Sulla rivista Consacrazione e servizio” è apparsa la recensione di Giovanni Casoli al libro La storia di Dio e la mia.
Fabio Ciardi va a Cuba e nella sala messagli a disposizione dai Domenicani (intitolata a Las Casas, difensore degli indigeni dai “cristiani” sfruttatori) tiene conferenze bibliche sui generis: parla, con impressionante corredo di riferimenti letterati, artistici, linguistici, musicali e anche scientifici, e di citazioni ben prelevate dalla Scrittura, di una Bibbia per credenti e non credenti, lui sacerdote e missionario, persuaso, come Van Gogh, che «le cose non sono quello che sembrano, che Dio ci insegna cose più alte attraverso le cose della vita quotidiana», come la Bibbia, appunto, che è il “grande codice” dell’umanità, è poema di Dio per i credenti e fonte inesauribile di verità umane e di poesia per gli altri.
Con tono tutt’altro che professorale, anzi colloquiale-familiare, Ciardi, che evidentemente racconta nelle vicende della Bibbia la sua stessa di uomo in dialogo col Padre che rivela e col Figlio che salva (entrambi in modo umani), può dire: «Senza la Bibbia il nostro linguaggio rimarrebbe muto. Ma anche Dio, senza le nostre parole, non saprebbe parlare».

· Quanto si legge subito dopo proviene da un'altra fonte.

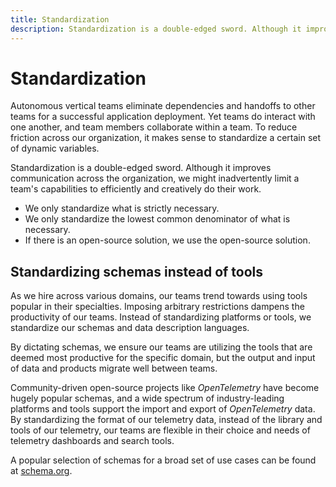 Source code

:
 ```yaml
---
title: Standardization
description: Standardization is a double-edged sword. Although it improves communication across the organization, we might inadvertently limit a team's capabilities to efficiently and creatively do their work.
---
```


# Standardization

Autonomous vertical teams eliminate dependencies and handoffs to other teams for a successful application deployment. Yet teams do interact with one another, and team members collaborate within a team. To reduce friction across our organization, it makes sense to standardize a certain set of dynamic variables.

Standardization is a double-edged sword. Although it improves communication across the organization, we might inadvertently limit a team's capabilities to efficiently and creatively do their work.

<!-- vale write-good.Weasel = NO -->
- We only standardize what is strictly necessary.
- We only standardize the lowest common denominator of what is necessary.
- If there is an open-source solution, we use the open-source solution.
<!-- vale write-good.Weasel = YES -->

## Standardizing schemas instead of tools

As we hire across various domains, our teams trend towards using tools popular in their specialties. Imposing arbitrary restrictions dampens the productivity of our teams. Instead of standardizing platforms or tools, we standardize our schemas and data description languages.

By dictating schemas, we ensure our teams are utilizing the tools that are deemed most productive for the specific domain, but the output and input of data and products migrate well between teams.

Community-driven open-source projects like *OpenTelemetry* have become hugely popular schemas, and a wide spectrum of industry-leading platforms and tools support the import and export of *OpenTelemetry* data. By standardizing the format of our telemetry data, instead of the library and tools of our telemetry, our teams are flexible in their choice and needs of telemetry dashboards and search tools.

A popular selection of schemas for a broad set of use cases can be found at [schema.org](https://schema.org).

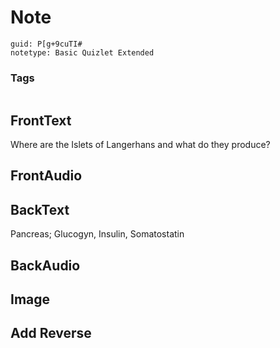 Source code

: # Note
```
guid: P[g+9cuTI#
notetype: Basic Quizlet Extended
```

### Tags
```
```

## FrontText
Where are the Islets of Langerhans and what do they produce?

## FrontAudio


## BackText
Pancreas; Glucogyn, Insulin, Somatostatin

## BackAudio


## Image


## Add Reverse

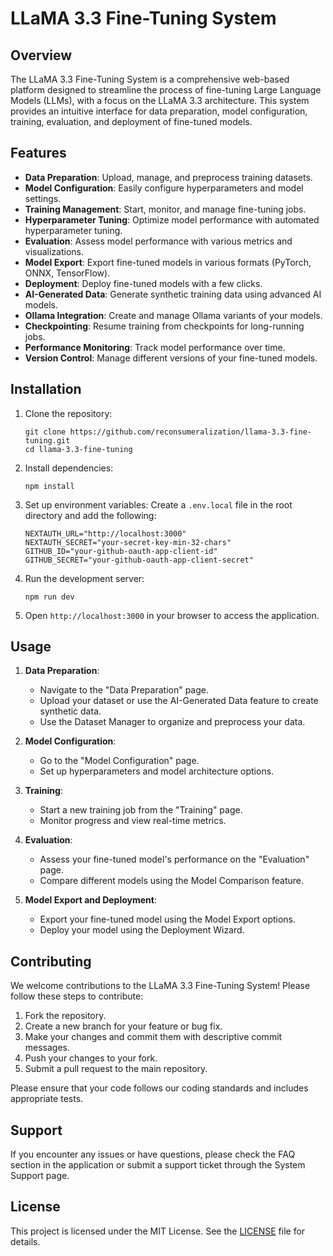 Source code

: # LLaMA 3.3 Fine-Tuning System

## Overview

The LLaMA 3.3 Fine-Tuning System is a comprehensive web-based platform designed to streamline the process of fine-tuning Large Language Models (LLMs), with a focus on the LLaMA 3.3 architecture. This system provides an intuitive interface for data preparation, model configuration, training, evaluation, and deployment of fine-tuned models.

## Features

- **Data Preparation**: Upload, manage, and preprocess training datasets.
- **Model Configuration**: Easily configure hyperparameters and model settings.
- **Training Management**: Start, monitor, and manage fine-tuning jobs.
- **Hyperparameter Tuning**: Optimize model performance with automated hyperparameter tuning.
- **Evaluation**: Assess model performance with various metrics and visualizations.
- **Model Export**: Export fine-tuned models in various formats (PyTorch, ONNX, TensorFlow).
- **Deployment**: Deploy fine-tuned models with a few clicks.
- **AI-Generated Data**: Generate synthetic training data using advanced AI models.
- **Ollama Integration**: Create and manage Ollama variants of your models.
- **Checkpointing**: Resume training from checkpoints for long-running jobs.
- **Performance Monitoring**: Track model performance over time.
- **Version Control**: Manage different versions of your fine-tuned models.

## Installation

1. Clone the repository:
   ```
   git clone https://github.com/reconsumeralization/llama-3.3-fine-tuning.git
   cd llama-3.3-fine-tuning
   ```

2. Install dependencies:
   ```
   npm install
   ```

3. Set up environment variables:
   Create a `.env.local` file in the root directory and add the following:
   ```
   NEXTAUTH_URL="http://localhost:3000"
   NEXTAUTH_SECRET="your-secret-key-min-32-chars"
   GITHUB_ID="your-github-oauth-app-client-id"
   GITHUB_SECRET="your-github-oauth-app-client-secret"
   ```

4. Run the development server:
   ```
   npm run dev
   ```

5. Open `http://localhost:3000` in your browser to access the application.

## Usage

1. **Data Preparation**:
   - Navigate to the "Data Preparation" page.
   - Upload your dataset or use the AI-Generated Data feature to create synthetic data.
   - Use the Dataset Manager to organize and preprocess your data.

2. **Model Configuration**:
   - Go to the "Model Configuration" page.
   - Set up hyperparameters and model architecture options.

3. **Training**:
   - Start a new training job from the "Training" page.
   - Monitor progress and view real-time metrics.

4. **Evaluation**:
   - Assess your fine-tuned model's performance on the "Evaluation" page.
   - Compare different models using the Model Comparison feature.

5. **Model Export and Deployment**:
   - Export your fine-tuned model using the Model Export options.
   - Deploy your model using the Deployment Wizard.

## Contributing

We welcome contributions to the LLaMA 3.3 Fine-Tuning System! Please follow these steps to contribute:

1. Fork the repository.
2. Create a new branch for your feature or bug fix.
3. Make your changes and commit them with descriptive commit messages.
4. Push your changes to your fork.
5. Submit a pull request to the main repository.

Please ensure that your code follows our coding standards and includes appropriate tests.

## Support

If you encounter any issues or have questions, please check the FAQ section in the application or submit a support ticket through the System Support page.

## License

This project is licensed under the MIT License. See the [LICENSE](LICENSE) file for details.
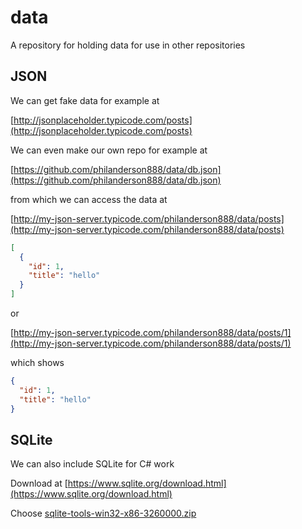 # data

A repository for holding data for use in other repositories

## JSON

We can get fake data for example at

[http://jsonplaceholder.typicode.com/posts](http://jsonplaceholder.typicode.com/posts)

We can even make our own repo for example at

[https://github.com/philanderson888/data/db.json](https://github.com/philanderson888/data/db.json)

from which we can access the data at

[http://my-json-server.typicode.com/philanderson888/data/posts](http://my-json-server.typicode.com/philanderson888/data/posts)

```json
[
  {
    "id": 1,
    "title": "hello"
  }
]
```

or 

[http://my-json-server.typicode.com/philanderson888/data/posts/1](http://my-json-server.typicode.com/philanderson888/data/posts/1)

which shows

```json
{
  "id": 1,
  "title": "hello"
}
```

## SQLite

We can also include SQLite for C# work

Download at [https://www.sqlite.org/download.html](https://www.sqlite.org/download.html)

Choose [sqlite-tools-win32-x86-3260000.zip](sqlite-tools-win32-x86-3260000.zip)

I cubani si interessano sempre più, oltre il loro credere o non credere, perché sentono rifiorire l’umano a un livello di rispetto, comprensione, amore, che il mondo anela e non trova, mentre qui lo vede con stupore dispiegarsi nei secoli e nelle genti che si susseguono e si ispirano a vicenda convergendo nelle parola biblica; scoprono che essa ha anticipato dignità, diritti e progetti sull’uomo che la storia successiva è ancora lontana dal realizzare compiutamente.
Lo dicono anche tanti atei, come, sia pure provocatoriamente, Eugenio Scalfari:«Ha detto tante cose Gesù. Forse i laici dovrebbero promuovere un raduno di massa intitolato al suo nome per vedere fino a che punto la Chiesa di oggi abbia ancora il diritto di usarlo»,
Lo ha, come ogni uomo, e per mandato di Cristo; ma battendosi il petto e aprendolo alla speranza.